El Congreso de Estados Unidos se prepara para votar la próxima semana uno de los proyectos de ley más esperados por el sector cripto. La Clarity Act, que definirá el marco regulatorio para las criptodivisas en el país, será sometida a votación el lunes 3 de agosto con un respaldo que califican de ‘extraordinariamente bipartidista’.
Así lo ha asegurado Faryar Shirzad, jefe de Política de Coinbase, en declaraciones a Fox Business recogidas por Bitcoin Magazine. Según Shirzad, republicanos y demócratas han logrado un entendimiento que hace viable la aprobación de la norma, después de meses de bloqueo.
¿Qué es la Clarity Act y por qué es importante?
La Clarity Act es el intento legislativo más ambicioso hasta la fecha para dotar de seguridad jurídica al ecosistema cripto estadounidense. Su borrador actual incluye una prohibición expresa para que funcionarios públicos y sus familiares directos puedan emitir, promocionar o comercializar criptoactivos, una medida que desbloquea las reticencias que había entre los legisladores demócratas.

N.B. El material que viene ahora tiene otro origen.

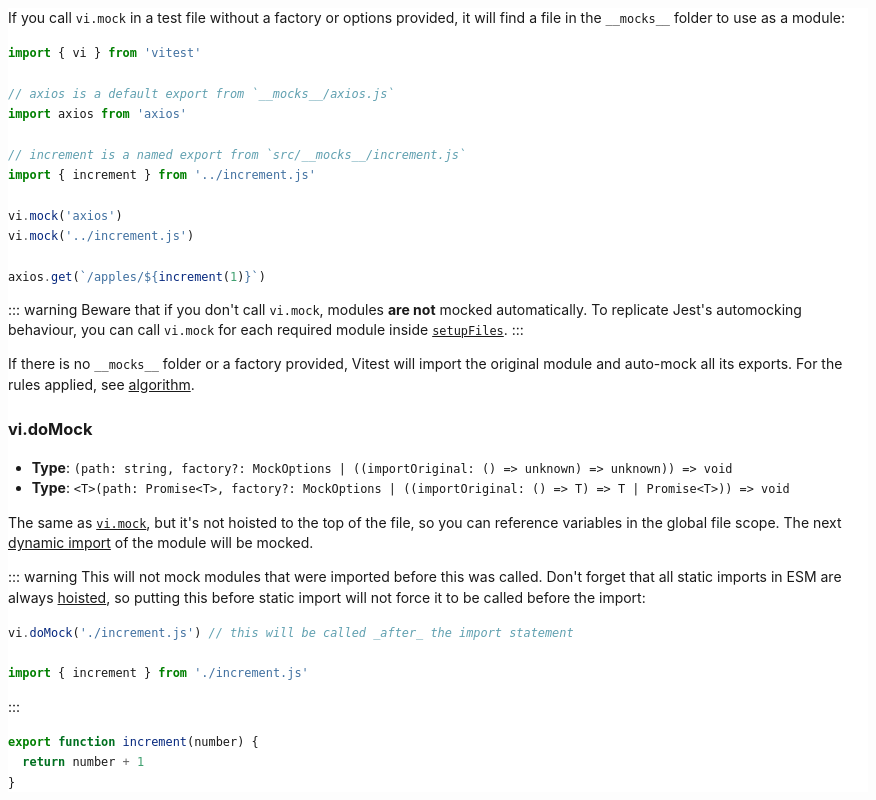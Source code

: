 If you call `vi.mock` in a test file without a factory or options provided, it will find a file in the `__mocks__` folder to use as a module:

```ts [increment.test.js]
import { vi } from 'vitest'

// axios is a default export from `__mocks__/axios.js`
import axios from 'axios'

// increment is a named export from `src/__mocks__/increment.js`
import { increment } from '../increment.js'

vi.mock('axios')
vi.mock('../increment.js')

axios.get(`/apples/${increment(1)}`)
```

::: warning
Beware that if you don't call `vi.mock`, modules **are not** mocked automatically. To replicate Jest's automocking behaviour, you can call `vi.mock` for each required module inside [`setupFiles`](/config/#setupfiles).
:::

If there is no `__mocks__` folder or a factory provided, Vitest will import the original module and auto-mock all its exports. For the rules applied, see [algorithm](/guide/mocking#automocking-algorithm).

### vi.doMock

- **Type**: `(path: string, factory?: MockOptions | ((importOriginal: () => unknown) => unknown)) => void`
- **Type**: `<T>(path: Promise<T>, factory?: MockOptions | ((importOriginal: () => T) => T | Promise<T>)) => void`

The same as [`vi.mock`](#vi-mock), but it's not hoisted to the top of the file, so you can reference variables in the global file scope. The next [dynamic import](https://developer.mozilla.org/en-US/docs/Web/JavaScript/Reference/Operators/import) of the module will be mocked.

::: warning
This will not mock modules that were imported before this was called. Don't forget that all static imports in ESM are always [hoisted](https://developer.mozilla.org/en-US/docs/Web/JavaScript/Reference/Statements/import#hoisting), so putting this before static import will not force it to be called before the import:

```ts
vi.doMock('./increment.js') // this will be called _after_ the import statement

import { increment } from './increment.js'
```
:::

```ts [increment.js]
export function increment(number) {
  return number + 1
}
```
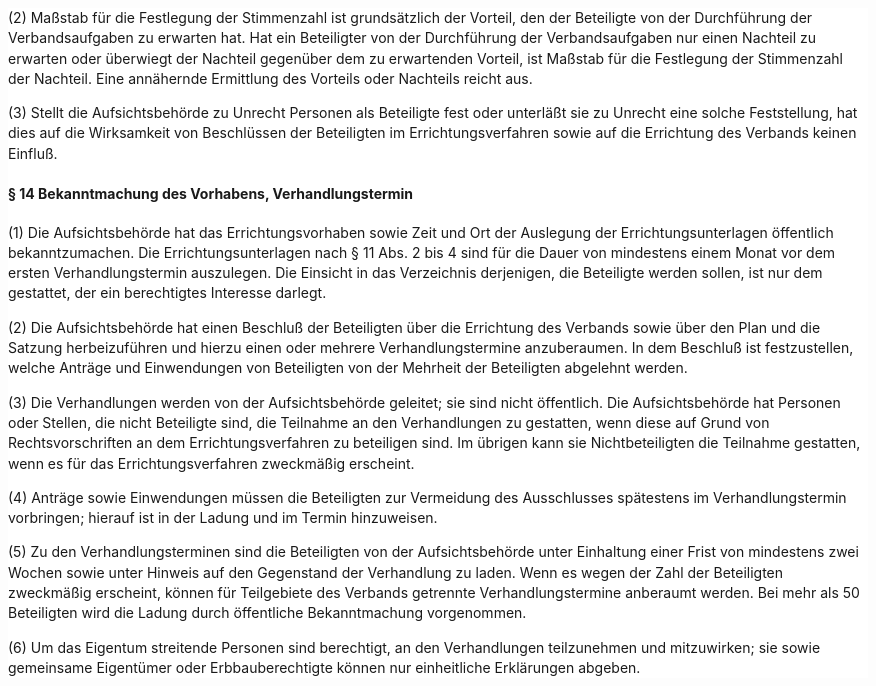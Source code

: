 (2) Maßstab für die Festlegung der Stimmenzahl ist grundsätzlich der
Vorteil, den der Beteiligte von der Durchführung der Verbandsaufgaben
zu erwarten hat. Hat ein Beteiligter von der Durchführung der
Verbandsaufgaben nur einen Nachteil zu erwarten oder überwiegt der
Nachteil gegenüber dem zu erwartenden Vorteil, ist Maßstab für die
Festlegung der Stimmenzahl der Nachteil. Eine annähernde Ermittlung
des Vorteils oder Nachteils reicht aus.

(3) Stellt die Aufsichtsbehörde zu Unrecht Personen als Beteiligte
fest oder unterläßt sie zu Unrecht eine solche Feststellung, hat dies
auf die Wirksamkeit von Beschlüssen der Beteiligten im
Errichtungsverfahren sowie auf die Errichtung des Verbands keinen
Einfluß.


#### § 14 Bekanntmachung des Vorhabens, Verhandlungstermin

(1) Die Aufsichtsbehörde hat das Errichtungsvorhaben sowie Zeit und
Ort der Auslegung der Errichtungsunterlagen öffentlich
bekanntzumachen. Die Errichtungsunterlagen nach § 11 Abs. 2 bis 4 sind
für die Dauer von mindestens einem Monat vor dem ersten
Verhandlungstermin auszulegen. Die Einsicht in das Verzeichnis
derjenigen, die Beteiligte werden sollen, ist nur dem gestattet, der
ein berechtigtes Interesse darlegt.

(2) Die Aufsichtsbehörde hat einen Beschluß der Beteiligten über die
Errichtung des Verbands sowie über den Plan und die Satzung
herbeizuführen und hierzu einen oder mehrere Verhandlungstermine
anzuberaumen. In dem Beschluß ist festzustellen, welche Anträge und
Einwendungen von Beteiligten von der Mehrheit der Beteiligten
abgelehnt werden.

(3) Die Verhandlungen werden von der Aufsichtsbehörde geleitet; sie
sind nicht öffentlich. Die Aufsichtsbehörde hat Personen oder Stellen,
die nicht Beteiligte sind, die Teilnahme an den Verhandlungen zu
gestatten, wenn diese auf Grund von Rechtsvorschriften an dem
Errichtungsverfahren zu beteiligen sind. Im übrigen kann sie
Nichtbeteiligten die Teilnahme gestatten, wenn es für das
Errichtungsverfahren zweckmäßig erscheint.

(4) Anträge sowie Einwendungen müssen die Beteiligten zur Vermeidung
des Ausschlusses spätestens im Verhandlungstermin vorbringen; hierauf
ist in der Ladung und im Termin hinzuweisen.

(5) Zu den Verhandlungsterminen sind die Beteiligten von der
Aufsichtsbehörde unter Einhaltung einer Frist von mindestens zwei
Wochen sowie unter Hinweis auf den Gegenstand der Verhandlung zu
laden. Wenn es wegen der Zahl der Beteiligten zweckmäßig erscheint,
können für Teilgebiete des Verbands getrennte Verhandlungstermine
anberaumt werden. Bei mehr als 50 Beteiligten wird die Ladung durch
öffentliche Bekanntmachung vorgenommen.

(6) Um das Eigentum streitende Personen sind berechtigt, an den
Verhandlungen teilzunehmen und mitzuwirken; sie sowie gemeinsame
Eigentümer oder Erbbauberechtigte können nur einheitliche Erklärungen
abgeben.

Ese es un punto clave. Durante meses, el desacuerdo sobre los posibles conflictos de interés mantuvo la ley en un callejón sin salida. La nueva redacción, que circuló la semana pasada, introduce líneas rojas claras y ha allanado el terreno para un consenso que parecía imposible hace solo unos meses.
Apoyo bipartidista y la postura de Coinbase
“Este proyecto de ley es, una pieza extraordinariamente bipartidista”, afirmó Shirzad durante la entrevista. “Está listo para la acción final. Estamos muy ilusionados con que salga adelante”. La participación de Coinbase no es casual: la plataforma ha sido uno de los actores que más ha presionado en Washington para que la regulación no asfixie la innovación.
El respaldo de los dos grandes partidos resulta llamativo en un clima político polarizado. Aun así, algunas voces demócratas siguen sin estar satisfechas. Un grupo de legisladores emitió la semana pasada un comunicado en el que consideraban que el texto actual se queda corto. Pero la corriente mayoritaria parece dispuesta a dar el sí.
El Congreso estadounidense tiene una oportunidad histórica de dar claridad al cripto, y lo está haciendo con un acuerdo entre partidos que parecía imposible.
Qué implica para el inversor español y el ecosistema cripto global
Que la primera potencia económica del mundo apruebe una ley de esta naturaleza tiene implicaciones que van mucho más allá de sus fronteras. La claridad regulatoria en EE.UU. suele marcar el camino para otros países, incluida la Unión Europea, que ya cuenta con su propio marco (MiCA) pero que observa con atención cómo se mueve Washington.
Un marco federal estable reduce la incertidumbre que ha frenado a fondos institucionales y a inversores minoristas. Además, la prohibición de que altos cargos promocionen criptoactivos puede restar episodios de hype político como los que vimos en el pasado con ciertos tokens presidenciales. La medida es una señal de madurez para un sector que lleva años reclamando reglas de juego predecibles.
Otro frente relevante es el de los bancos. Las entidades financieras han presionado con fuerza porque temen que los exchanges ofrezcan rentabilidades atractivas sobre stablecoins, lo que podría erosionar su base de depósitos. Shirzad restó importancia a esa queja: “La ironía es que todos los grandes bancos están adoptando la tecnología cripto en sus propios sistemas”, dijo. JP Morgan y Bank of America ya han mostrado interés o lanzado productos relacionados con stablecoins.
Para el inversor medio en España, la votación del lunes 3 de agosto es un termómetro. Si la Clarity Act sale adelante con ese apoyo bipartidista, es probable que los mercados lo celebren. Pero conviene no olvidar que, incluso con ley, el recorrido regulatorio seguirá siendo complejo. La Comisión de Bolsa y Valores (SEC) y otros organismos aún tendrán que desarrollar los detalles. Aun así, se trata del paso más firme que ha dado el Congreso estadounidense hacia unas reglas claras para las criptodivisas.